[[ Information shown, beginning ]]

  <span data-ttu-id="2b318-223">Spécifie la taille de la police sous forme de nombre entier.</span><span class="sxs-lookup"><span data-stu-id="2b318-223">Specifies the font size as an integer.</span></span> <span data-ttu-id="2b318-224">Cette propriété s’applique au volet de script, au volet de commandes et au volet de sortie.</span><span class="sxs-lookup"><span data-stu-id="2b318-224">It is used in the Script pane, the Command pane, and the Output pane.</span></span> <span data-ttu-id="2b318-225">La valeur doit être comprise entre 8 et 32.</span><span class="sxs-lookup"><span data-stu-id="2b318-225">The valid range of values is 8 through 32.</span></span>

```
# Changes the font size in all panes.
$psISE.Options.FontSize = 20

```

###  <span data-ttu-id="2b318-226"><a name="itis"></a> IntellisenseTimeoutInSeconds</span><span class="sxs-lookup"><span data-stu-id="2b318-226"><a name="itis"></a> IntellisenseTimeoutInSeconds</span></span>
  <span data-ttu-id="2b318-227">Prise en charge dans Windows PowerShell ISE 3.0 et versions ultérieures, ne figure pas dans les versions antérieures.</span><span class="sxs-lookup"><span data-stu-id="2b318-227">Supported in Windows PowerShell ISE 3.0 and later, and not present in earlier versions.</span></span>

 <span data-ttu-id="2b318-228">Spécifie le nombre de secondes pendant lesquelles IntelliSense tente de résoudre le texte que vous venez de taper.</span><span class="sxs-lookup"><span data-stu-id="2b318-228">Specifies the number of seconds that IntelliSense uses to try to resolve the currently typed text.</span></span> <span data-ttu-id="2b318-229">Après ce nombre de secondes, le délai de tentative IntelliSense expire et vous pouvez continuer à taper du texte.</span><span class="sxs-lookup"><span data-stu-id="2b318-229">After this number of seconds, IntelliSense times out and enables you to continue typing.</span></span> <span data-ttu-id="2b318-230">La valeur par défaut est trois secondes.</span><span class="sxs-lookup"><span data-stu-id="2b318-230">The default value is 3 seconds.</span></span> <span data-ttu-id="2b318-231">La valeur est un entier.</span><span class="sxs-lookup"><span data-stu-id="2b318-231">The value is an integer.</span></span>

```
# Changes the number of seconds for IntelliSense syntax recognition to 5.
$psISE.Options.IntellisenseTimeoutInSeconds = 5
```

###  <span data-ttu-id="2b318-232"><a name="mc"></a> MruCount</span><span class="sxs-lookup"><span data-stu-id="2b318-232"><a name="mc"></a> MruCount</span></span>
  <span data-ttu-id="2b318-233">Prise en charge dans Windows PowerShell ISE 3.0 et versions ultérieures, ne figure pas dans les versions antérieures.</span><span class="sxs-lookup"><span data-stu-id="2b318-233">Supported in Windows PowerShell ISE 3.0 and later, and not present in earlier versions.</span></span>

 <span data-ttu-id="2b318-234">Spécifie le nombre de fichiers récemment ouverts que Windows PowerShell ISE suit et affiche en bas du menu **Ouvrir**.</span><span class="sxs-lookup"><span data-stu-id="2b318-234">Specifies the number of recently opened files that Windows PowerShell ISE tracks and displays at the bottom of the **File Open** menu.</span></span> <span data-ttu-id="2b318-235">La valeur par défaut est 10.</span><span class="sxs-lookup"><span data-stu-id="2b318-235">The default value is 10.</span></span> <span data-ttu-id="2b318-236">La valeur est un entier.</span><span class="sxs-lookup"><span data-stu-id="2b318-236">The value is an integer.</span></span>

[[ Information shown, end ]]

**Directions**
Print every line you see above, exactly as written.

**Written reply**
  <span data-ttu-id="2b318-223">Spécifie la taille de la police sous forme de nombre entier.</span><span class="sxs-lookup"><span data-stu-id="2b318-223">Specifies the font size as an integer.</span></span> <span data-ttu-id="2b318-224">Cette propriété s’applique au volet de script, au volet de commandes et au volet de sortie.</span><span class="sxs-lookup"><span data-stu-id="2b318-224">It is used in the Script pane, the Command pane, and the Output pane.</span></span> <span data-ttu-id="2b318-225">La valeur doit être comprise entre 8 et 32.</span><span class="sxs-lookup"><span data-stu-id="2b318-225">The valid range of values is 8 through 32.</span></span>

```
# Changes the font size in all panes.
$psISE.Options.FontSize = 20

```

###  <span data-ttu-id="2b318-226"><a name="itis"></a> IntellisenseTimeoutInSeconds</span><span class="sxs-lookup"><span data-stu-id="2b318-226"><a name="itis"></a> IntellisenseTimeoutInSeconds</span></span>
  <span data-ttu-id="2b318-227">Prise en charge dans Windows PowerShell ISE 3.0 et versions ultérieures, ne figure pas dans les versions antérieures.</span><span class="sxs-lookup"><span data-stu-id="2b318-227">Supported in Windows PowerShell ISE 3.0 and later, and not present in earlier versions.</span></span>

 <span data-ttu-id="2b318-228">Spécifie le nombre de secondes pendant lesquelles IntelliSense tente de résoudre le texte que vous venez de taper.</span><span class="sxs-lookup"><span data-stu-id="2b318-228">Specifies the number of seconds that IntelliSense uses to try to resolve the currently typed text.</span></span> <span data-ttu-id="2b318-229">Après ce nombre de secondes, le délai de tentative IntelliSense expire et vous pouvez continuer à taper du texte.</span><span class="sxs-lookup"><span data-stu-id="2b318-229">After this number of seconds, IntelliSense times out and enables you to continue typing.</span></span> <span data-ttu-id="2b318-230">La valeur par défaut est trois secondes.</span><span class="sxs-lookup"><span data-stu-id="2b318-230">The default value is 3 seconds.</span></span> <span data-ttu-id="2b318-231">La valeur est un entier.</span><span class="sxs-lookup"><span data-stu-id="2b318-231">The value is an integer.</span></span>

```
# Changes the number of seconds for IntelliSense syntax recognition to 5.
$psISE.Options.IntellisenseTimeoutInSeconds = 5
```

###  <span data-ttu-id="2b318-232"><a name="mc"></a> MruCount</span><span class="sxs-lookup"><span data-stu-id="2b318-232"><a name="mc"></a> MruCount</span></span>
  <span data-ttu-id="2b318-233">Prise en charge dans Windows PowerShell ISE 3.0 et versions ultérieures, ne figure pas dans les versions antérieures.</span><span class="sxs-lookup"><span data-stu-id="2b318-233">Supported in Windows PowerShell ISE 3.0 and later, and not present in earlier versions.</span></span>

 <span data-ttu-id="2b318-234">Spécifie le nombre de fichiers récemment ouverts que Windows PowerShell ISE suit et affiche en bas du menu **Ouvrir**.</span><span class="sxs-lookup"><span data-stu-id="2b318-234">Specifies the number of recently opened files that Windows PowerShell ISE tracks and displays at the bottom of the **File Open** menu.</span></span> <span data-ttu-id="2b318-235">La valeur par défaut est 10.</span><span class="sxs-lookup"><span data-stu-id="2b318-235">The default value is 10.</span></span> <span data-ttu-id="2b318-236">La valeur est un entier.</span><span class="sxs-lookup"><span data-stu-id="2b318-236">The value is an integer.</span></span>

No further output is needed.